++++ Dataset entries

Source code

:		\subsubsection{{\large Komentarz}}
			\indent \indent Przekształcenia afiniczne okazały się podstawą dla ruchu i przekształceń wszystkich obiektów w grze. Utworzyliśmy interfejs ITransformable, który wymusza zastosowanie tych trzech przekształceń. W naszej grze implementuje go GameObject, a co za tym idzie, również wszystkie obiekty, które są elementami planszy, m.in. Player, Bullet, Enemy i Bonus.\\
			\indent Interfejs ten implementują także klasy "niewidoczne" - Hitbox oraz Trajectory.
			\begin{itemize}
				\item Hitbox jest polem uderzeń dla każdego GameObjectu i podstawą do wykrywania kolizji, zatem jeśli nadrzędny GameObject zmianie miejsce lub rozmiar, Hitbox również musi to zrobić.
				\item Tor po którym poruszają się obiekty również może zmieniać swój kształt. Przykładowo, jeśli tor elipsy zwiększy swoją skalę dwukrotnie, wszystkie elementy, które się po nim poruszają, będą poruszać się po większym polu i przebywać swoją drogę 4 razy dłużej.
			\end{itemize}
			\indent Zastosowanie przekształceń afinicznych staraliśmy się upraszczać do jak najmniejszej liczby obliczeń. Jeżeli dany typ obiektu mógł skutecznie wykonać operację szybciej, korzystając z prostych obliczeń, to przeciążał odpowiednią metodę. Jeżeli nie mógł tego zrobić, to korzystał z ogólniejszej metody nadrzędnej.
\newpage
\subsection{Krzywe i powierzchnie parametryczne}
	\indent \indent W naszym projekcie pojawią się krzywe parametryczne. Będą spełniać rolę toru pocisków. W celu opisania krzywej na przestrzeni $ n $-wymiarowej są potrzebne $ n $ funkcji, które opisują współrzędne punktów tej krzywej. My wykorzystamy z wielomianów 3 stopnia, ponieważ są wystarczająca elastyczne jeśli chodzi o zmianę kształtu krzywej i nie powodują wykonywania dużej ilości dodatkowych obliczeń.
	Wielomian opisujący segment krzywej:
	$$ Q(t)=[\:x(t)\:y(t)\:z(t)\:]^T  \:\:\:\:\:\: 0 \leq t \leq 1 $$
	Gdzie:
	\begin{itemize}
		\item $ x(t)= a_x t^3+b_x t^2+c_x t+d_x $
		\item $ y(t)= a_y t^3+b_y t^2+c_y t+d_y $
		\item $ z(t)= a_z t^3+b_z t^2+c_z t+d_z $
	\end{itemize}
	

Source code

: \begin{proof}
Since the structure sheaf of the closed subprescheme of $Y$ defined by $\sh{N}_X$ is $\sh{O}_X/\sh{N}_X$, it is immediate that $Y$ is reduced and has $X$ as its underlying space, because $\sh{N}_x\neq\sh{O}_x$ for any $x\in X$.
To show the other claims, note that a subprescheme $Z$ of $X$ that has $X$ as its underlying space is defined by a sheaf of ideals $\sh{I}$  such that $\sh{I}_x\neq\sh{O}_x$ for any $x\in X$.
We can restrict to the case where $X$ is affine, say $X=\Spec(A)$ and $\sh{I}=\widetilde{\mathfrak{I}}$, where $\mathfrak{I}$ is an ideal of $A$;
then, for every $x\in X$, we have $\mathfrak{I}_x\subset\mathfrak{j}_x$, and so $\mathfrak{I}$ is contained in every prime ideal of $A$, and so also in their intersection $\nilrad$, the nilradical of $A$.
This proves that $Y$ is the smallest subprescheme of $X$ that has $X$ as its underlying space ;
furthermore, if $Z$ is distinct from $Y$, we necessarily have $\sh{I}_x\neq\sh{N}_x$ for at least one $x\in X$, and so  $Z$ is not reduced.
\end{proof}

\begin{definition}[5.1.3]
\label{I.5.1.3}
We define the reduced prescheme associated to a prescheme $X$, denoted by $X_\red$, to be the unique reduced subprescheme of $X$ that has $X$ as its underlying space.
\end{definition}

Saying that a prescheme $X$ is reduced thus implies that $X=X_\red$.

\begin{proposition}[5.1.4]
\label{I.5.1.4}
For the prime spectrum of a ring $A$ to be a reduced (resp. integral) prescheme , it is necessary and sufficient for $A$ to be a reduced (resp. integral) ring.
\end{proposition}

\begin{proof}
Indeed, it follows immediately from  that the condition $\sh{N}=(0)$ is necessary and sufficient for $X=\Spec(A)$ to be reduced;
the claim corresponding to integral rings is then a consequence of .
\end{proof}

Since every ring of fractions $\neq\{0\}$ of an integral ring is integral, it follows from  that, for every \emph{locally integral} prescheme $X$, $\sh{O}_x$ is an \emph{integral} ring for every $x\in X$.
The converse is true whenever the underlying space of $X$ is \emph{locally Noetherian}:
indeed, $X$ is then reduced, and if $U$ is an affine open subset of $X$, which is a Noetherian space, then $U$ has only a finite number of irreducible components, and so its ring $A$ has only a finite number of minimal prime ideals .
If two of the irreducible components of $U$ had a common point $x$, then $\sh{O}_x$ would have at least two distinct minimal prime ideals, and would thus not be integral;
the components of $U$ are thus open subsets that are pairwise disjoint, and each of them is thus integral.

++++++++

**Prompt**
Please return all of the entries exactly as they were given.

**Written solution**
Source code

:		\subsubsection{{\large Komentarz}}
			\indent \indent Przekształcenia afiniczne okazały się podstawą dla ruchu i przekształceń wszystkich obiektów w grze. Utworzyliśmy interfejs ITransformable, który wymusza zastosowanie tych trzech przekształceń. W naszej grze implementuje go GameObject, a co za tym idzie, również wszystkie obiekty, które są elementami planszy, m.in. Player, Bullet, Enemy i Bonus.\\
			\indent Interfejs ten implementują także klasy "niewidoczne" - Hitbox oraz Trajectory.
			\begin{itemize}
				\item Hitbox jest polem uderzeń dla każdego GameObjectu i podstawą do wykrywania kolizji, zatem jeśli nadrzędny GameObject zmianie miejsce lub rozmiar, Hitbox również musi to zrobić.
				\item Tor po którym poruszają się obiekty również może zmieniać swój kształt. Przykładowo, jeśli tor elipsy zwiększy swoją skalę dwukrotnie, wszystkie elementy, które się po nim poruszają, będą poruszać się po większym polu i przebywać swoją drogę 4 razy dłużej.
			\end{itemize}
			\indent Zastosowanie przekształceń afinicznych staraliśmy się upraszczać do jak najmniejszej liczby obliczeń. Jeżeli dany typ obiektu mógł skutecznie wykonać operację szybciej, korzystając z prostych obliczeń, to przeciążał odpowiednią metodę. Jeżeli nie mógł tego zrobić, to korzystał z ogólniejszej metody nadrzędnej.
\newpage
\subsection{Krzywe i powierzchnie parametryczne}
	\indent \indent W naszym projekcie pojawią się krzywe parametryczne. Będą spełniać rolę toru pocisków. W celu opisania krzywej na przestrzeni $ n $-wymiarowej są potrzebne $ n $ funkcji, które opisują współrzędne punktów tej krzywej. My wykorzystamy z wielomianów 3 stopnia, ponieważ są wystarczająca elastyczne jeśli chodzi o zmianę kształtu krzywej i nie powodują wykonywania dużej ilości dodatkowych obliczeń.
	Wielomian opisujący segment krzywej:
	$$ Q(t)=[\:x(t)\:y(t)\:z(t)\:]^T  \:\:\:\:\:\: 0 \leq t \leq 1 $$
	Gdzie:
	\begin{itemize}
		\item $ x(t)= a_x t^3+b_x t^2+c_x t+d_x $
		\item $ y(t)= a_y t^3+b_y t^2+c_y t+d_y $
		\item $ z(t)= a_z t^3+b_z t^2+c_z t+d_z $
	\end{itemize}
	

Source code

: \begin{proof}
Since the structure sheaf of the closed subprescheme of $Y$ defined by $\sh{N}_X$ is $\sh{O}_X/\sh{N}_X$, it is immediate that $Y$ is reduced and has $X$ as its underlying space, because $\sh{N}_x\neq\sh{O}_x$ for any $x\in X$.
To show the other claims, note that a subprescheme $Z$ of $X$ that has $X$ as its underlying space is defined by a sheaf of ideals $\sh{I}$  such that $\sh{I}_x\neq\sh{O}_x$ for any $x\in X$.
We can restrict to the case where $X$ is affine, say $X=\Spec(A)$ and $\sh{I}=\widetilde{\mathfrak{I}}$, where $\mathfrak{I}$ is an ideal of $A$;
then, for every $x\in X$, we have $\mathfrak{I}_x\subset\mathfrak{j}_x$, and so $\mathfrak{I}$ is contained in every prime ideal of $A$, and so also in their intersection $\nilrad$, the nilradical of $A$.
This proves that $Y$ is the smallest subprescheme of $X$ that has $X$ as its underlying space ;
furthermore, if $Z$ is distinct from $Y$, we necessarily have $\sh{I}_x\neq\sh{N}_x$ for at least one $x\in X$, and so  $Z$ is not reduced.
\end{proof}

\begin{definition}[5.1.3]
\label{I.5.1.3}
We define the reduced prescheme associated to a prescheme $X$, denoted by $X_\red$, to be the unique reduced subprescheme of $X$ that has $X$ as its underlying space.
\end{definition}

Saying that a prescheme $X$ is reduced thus implies that $X=X_\red$.

\begin{proposition}[5.1.4]
\label{I.5.1.4}
For the prime spectrum of a ring $A$ to be a reduced (resp. integral) prescheme , it is necessary and sufficient for $A$ to be a reduced (resp. integral) ring.
\end{proposition}

\begin{proof}
Indeed, it follows immediately from  that the condition $\sh{N}=(0)$ is necessary and sufficient for $X=\Spec(A)$ to be reduced;
the claim corresponding to integral rings is then a consequence of .
\end{proof}

Since every ring of fractions $\neq\{0\}$ of an integral ring is integral, it follows from  that, for every \emph{locally integral} prescheme $X$, $\sh{O}_x$ is an \emph{integral} ring for every $x\in X$.
The converse is true whenever the underlying space of $X$ is \emph{locally Noetherian}:
indeed, $X$ is then reduced, and if $U$ is an affine open subset of $X$, which is a Noetherian space, then $U$ has only a finite number of irreducible components, and so its ring $A$ has only a finite number of minimal prime ideals .
If two of the irreducible components of $U$ had a common point $x$, then $\sh{O}_x$ would have at least two distinct minimal prime ideals, and would thus not be integral;
the components of $U$ are thus open subsets that are pairwise disjoint, and each of them is thus integral.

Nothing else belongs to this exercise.